§ **ABOUT THIS EXERCISE**
Copy every line of the data that includes the string "mathbf".

(Records contained in a dataset)

- Opening Delimiter -

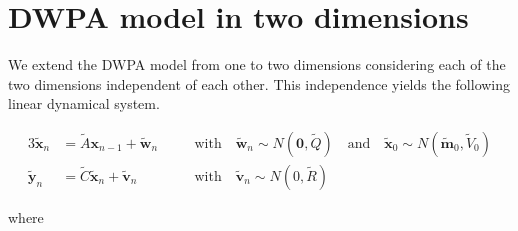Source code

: \documentclass[fleqn,12pt]{article}
\begin{document}
\section{DWPA model in two dimensions}
\label{sec:dwpaModel2D}

We extend the DWPA model from one to two dimensions considering each of the two
dimensions independent of each other. This independence yields the following
linear dynamical system.

\begin{alignat}{3}
    \tilde{\mathbf{x}}_n &= \tilde{A}\mathbf{x}_{n-1} + \tilde{\mathbf{w}}_n && \quad \text{with} \quad\tilde{\mathbf{w}}_n\sim N(\mathbf{0}, \tilde{Q})\quad \text{and} \quad\tilde{\mathbf{x}}_0\sim N(\tilde{\mathbf{m}}_0, \tilde{V}_0)\label{eq:2D_DWPA_state}\\
    \tilde{\mathbf{y}}_n &= \tilde{C}\tilde{\mathbf{x}}_{n} + \tilde{\mathbf{v}}_n && \quad \text{with} \quad \tilde{\mathbf{v}}_n\sim N(0, \tilde{R})\label{eq:2D_DWPA_measurement}
\end{alignat}

\noindent where
\end{document}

- Closing Delimiter -

§ **TASK SOLUTION**
    \tilde{\mathbf{x}}_n &= \tilde{A}\mathbf{x}_{n-1} + \tilde{\mathbf{w}}_n && \quad \text{with} \quad\tilde{\mathbf{w}}_n\sim N(\mathbf{0}, \tilde{Q})\quad \text{and} \quad\tilde{\mathbf{x}}_0\sim N(\tilde{\mathbf{m}}_0, \tilde{V}_0)\label{eq:2D_DWPA_state}\\
    \tilde{\mathbf{y}}_n &= \tilde{C}\tilde{\mathbf{x}}_{n} + \tilde{\mathbf{v}}_n && \quad \text{with} \quad \tilde{\mathbf{v}}_n\sim N(0, \tilde{R})\label{eq:2D_DWPA_measurement}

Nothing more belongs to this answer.